── Information supplied ──

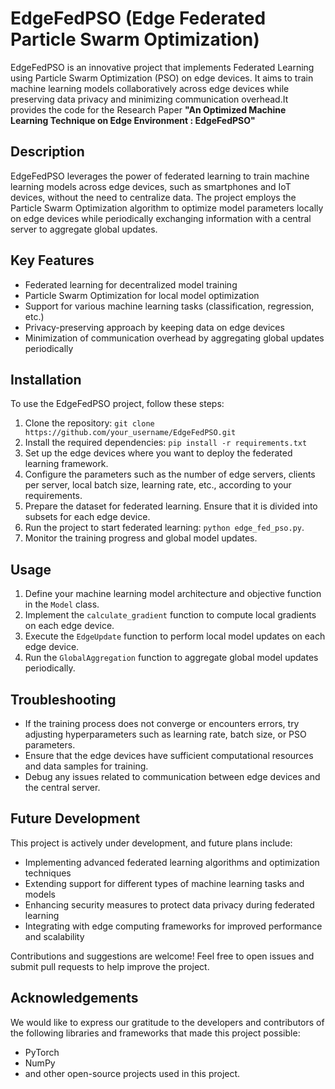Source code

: # EdgeFedPSO (Edge Federated Particle Swarm Optimization)

EdgeFedPSO is an innovative project that implements Federated Learning using Particle Swarm Optimization (PSO) on edge devices. It aims to train machine learning models collaboratively across edge devices while preserving data privacy and minimizing communication overhead.It provides the code for the Research Paper **"An Optimized Machine Learning Technique on Edge Environment : EdgeFedPSO"** 

## Description

EdgeFedPSO leverages the power of federated learning to train machine learning models across edge devices, such as smartphones and IoT devices, without the need to centralize data. The project employs the Particle Swarm Optimization algorithm to optimize model parameters locally on edge devices while periodically exchanging information with a central server to aggregate global updates.

## Key Features

- Federated learning for decentralized model training
- Particle Swarm Optimization for local model optimization
- Support for various machine learning tasks (classification, regression, etc.)
- Privacy-preserving approach by keeping data on edge devices
- Minimization of communication overhead by aggregating global updates periodically

## Installation

To use the EdgeFedPSO project, follow these steps:

1. Clone the repository: `git clone https://github.com/your_username/EdgeFedPSO.git`
2. Install the required dependencies: `pip install -r requirements.txt`
3. Set up the edge devices where you want to deploy the federated learning framework.
4. Configure the parameters such as the number of edge servers, clients per server, local batch size, learning rate, etc., according to your requirements.
5. Prepare the dataset for federated learning. Ensure that it is divided into subsets for each edge device.
6. Run the project to start federated learning: `python edge_fed_pso.py`.
7. Monitor the training progress and global model updates.

## Usage

1. Define your machine learning model architecture and objective function in the `Model` class.
2. Implement the `calculate_gradient` function to compute local gradients on each edge device.
3. Execute the `EdgeUpdate` function to perform local model updates on each edge device.
4. Run the `GlobalAggregation` function to aggregate global model updates periodically.

## Troubleshooting

- If the training process does not converge or encounters errors, try adjusting hyperparameters such as learning rate, batch size, or PSO parameters.
- Ensure that the edge devices have sufficient computational resources and data samples for training.
- Debug any issues related to communication between edge devices and the central server.

## Future Development

This project is actively under development, and future plans include:

- Implementing advanced federated learning algorithms and optimization techniques
- Extending support for different types of machine learning tasks and models
- Enhancing security measures to protect data privacy during federated learning
- Integrating with edge computing frameworks for improved performance and scalability

Contributions and suggestions are welcome! Feel free to open issues and submit pull requests to help improve the project.

## Acknowledgements

We would like to express our gratitude to the developers and contributors of the following libraries and frameworks that made this project possible:

- PyTorch
- NumPy
- and other open-source projects used in this project.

───

[Assigned task]
Show the lines of the records that include the string "with".

[Written solution]
EdgeFedPSO leverages the power of federated learning to train machine learning models across edge devices, such as smartphones and IoT devices, without the need to centralize data. The project employs the Particle Swarm Optimization algorithm to optimize model parameters locally on edge devices while periodically exchanging information with a central server to aggregate global updates.
- Integrating with edge computing frameworks for improved performance and scalability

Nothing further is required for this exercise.